Aim of the exercise: Include the line with "OS외에 다른 예시로는 웹 서버가 있습니다." and every line before it in the entries below, echoed exactly, but not the pictures.

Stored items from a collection
================================

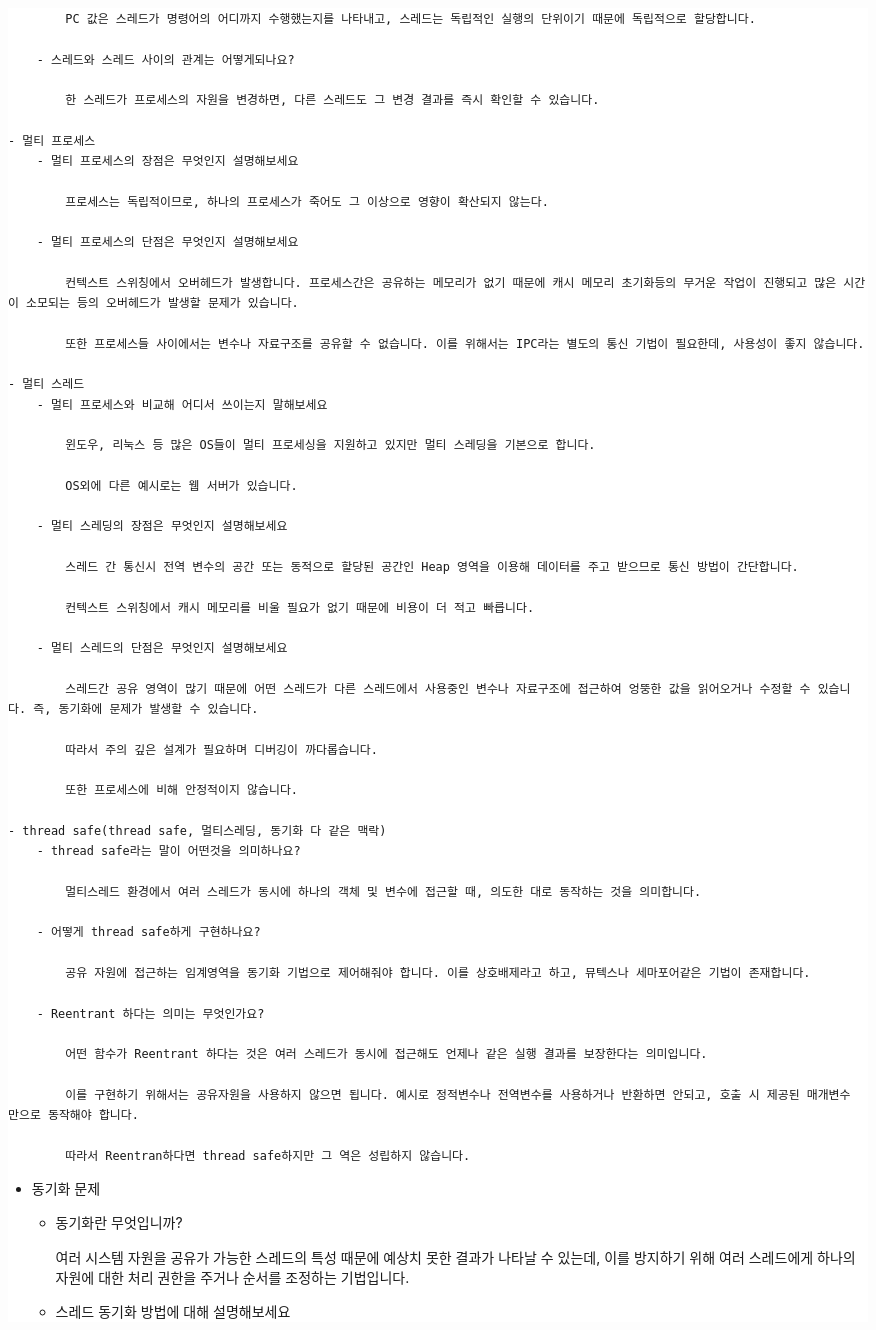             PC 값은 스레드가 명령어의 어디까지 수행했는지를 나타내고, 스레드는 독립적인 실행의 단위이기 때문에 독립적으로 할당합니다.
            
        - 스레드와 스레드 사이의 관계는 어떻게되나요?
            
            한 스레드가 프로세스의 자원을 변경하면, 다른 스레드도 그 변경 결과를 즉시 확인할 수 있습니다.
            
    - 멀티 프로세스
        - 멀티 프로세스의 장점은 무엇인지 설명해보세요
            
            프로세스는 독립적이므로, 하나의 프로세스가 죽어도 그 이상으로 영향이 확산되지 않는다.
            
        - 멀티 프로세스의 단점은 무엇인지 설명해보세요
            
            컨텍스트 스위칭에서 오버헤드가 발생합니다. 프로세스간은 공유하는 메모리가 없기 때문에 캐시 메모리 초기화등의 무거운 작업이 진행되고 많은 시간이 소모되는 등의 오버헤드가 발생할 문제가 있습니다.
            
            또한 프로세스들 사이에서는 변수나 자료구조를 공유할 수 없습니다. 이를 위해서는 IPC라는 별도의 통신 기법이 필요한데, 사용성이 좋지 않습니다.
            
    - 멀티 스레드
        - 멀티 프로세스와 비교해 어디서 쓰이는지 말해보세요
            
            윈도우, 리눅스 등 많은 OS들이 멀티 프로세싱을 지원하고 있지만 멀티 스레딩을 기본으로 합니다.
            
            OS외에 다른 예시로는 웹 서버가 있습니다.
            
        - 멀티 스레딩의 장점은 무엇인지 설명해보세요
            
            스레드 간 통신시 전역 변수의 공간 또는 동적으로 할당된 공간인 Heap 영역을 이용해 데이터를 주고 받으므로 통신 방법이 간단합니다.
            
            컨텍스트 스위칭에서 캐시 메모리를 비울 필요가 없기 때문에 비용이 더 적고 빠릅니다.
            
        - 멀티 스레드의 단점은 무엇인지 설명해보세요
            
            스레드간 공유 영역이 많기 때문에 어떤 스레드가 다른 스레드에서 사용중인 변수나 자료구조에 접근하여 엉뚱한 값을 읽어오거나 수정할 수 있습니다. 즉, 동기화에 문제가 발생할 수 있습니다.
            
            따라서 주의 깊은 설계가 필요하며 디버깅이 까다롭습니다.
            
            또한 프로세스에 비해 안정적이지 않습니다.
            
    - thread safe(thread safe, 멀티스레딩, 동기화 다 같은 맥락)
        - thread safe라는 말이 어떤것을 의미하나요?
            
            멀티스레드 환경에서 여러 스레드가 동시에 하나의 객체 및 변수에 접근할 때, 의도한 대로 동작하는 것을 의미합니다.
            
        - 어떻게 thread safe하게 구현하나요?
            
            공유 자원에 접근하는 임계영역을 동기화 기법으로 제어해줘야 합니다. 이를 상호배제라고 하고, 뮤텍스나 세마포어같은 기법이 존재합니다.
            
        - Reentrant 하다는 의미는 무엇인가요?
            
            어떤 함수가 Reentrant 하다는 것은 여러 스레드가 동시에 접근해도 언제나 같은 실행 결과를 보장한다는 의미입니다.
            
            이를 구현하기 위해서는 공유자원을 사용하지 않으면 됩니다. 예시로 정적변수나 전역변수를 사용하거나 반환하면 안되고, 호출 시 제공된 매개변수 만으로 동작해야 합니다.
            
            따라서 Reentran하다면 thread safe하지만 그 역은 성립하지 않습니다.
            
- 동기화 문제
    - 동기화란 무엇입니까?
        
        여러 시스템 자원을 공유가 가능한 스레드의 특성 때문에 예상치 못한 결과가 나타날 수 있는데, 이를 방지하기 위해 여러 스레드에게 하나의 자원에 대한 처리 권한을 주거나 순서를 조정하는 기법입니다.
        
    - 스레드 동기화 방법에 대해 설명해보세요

================================

Answer to this task:
             PC 값은 스레드가 명령어의 어디까지 수행했는지를 나타내고, 스레드는 독립적인 실행의 단위이기 때문에 독립적으로 할당합니다.
            
        - 스레드와 스레드 사이의 관계는 어떻게되나요?
            
            한 스레드가 프로세스의 자원을 변경하면, 다른 스레드도 그 변경 결과를 즉시 확인할 수 있습니다.
            
    - 멀티 프로세스
        - 멀티 프로세스의 장점은 무엇인지 설명해보세요
            
            프로세스는 독립적이므로, 하나의 프로세스가 죽어도 그 이상으로 영향이 확산되지 않는다.
            
        - 멀티 프로세스의 단점은 무엇인지 설명해보세요
            
            컨텍스트 스위칭에서 오버헤드가 발생합니다. 프로세스간은 공유하는 메모리가 없기 때문에 캐시 메모리 초기화등의 무거운 작업이 진행되고 많은 시간이 소모되는 등의 오버헤드가 발생할 문제가 있습니다.
            
            또한 프로세스들 사이에서는 변수나 자료구조를 공유할 수 없습니다. 이를 위해서는 IPC라는 별도의 통신 기법이 필요한데, 사용성이 좋지 않습니다.
            
    - 멀티 스레드
        - 멀티 프로세스와 비교해 어디서 쓰이는지 말해보세요
            
            윈도우, 리눅스 등 많은 OS들이 멀티 프로세싱을 지원하고 있지만 멀티 스레딩을 기본으로 합니다.
            
            OS외에 다른 예시로는 웹 서버가 있습니다.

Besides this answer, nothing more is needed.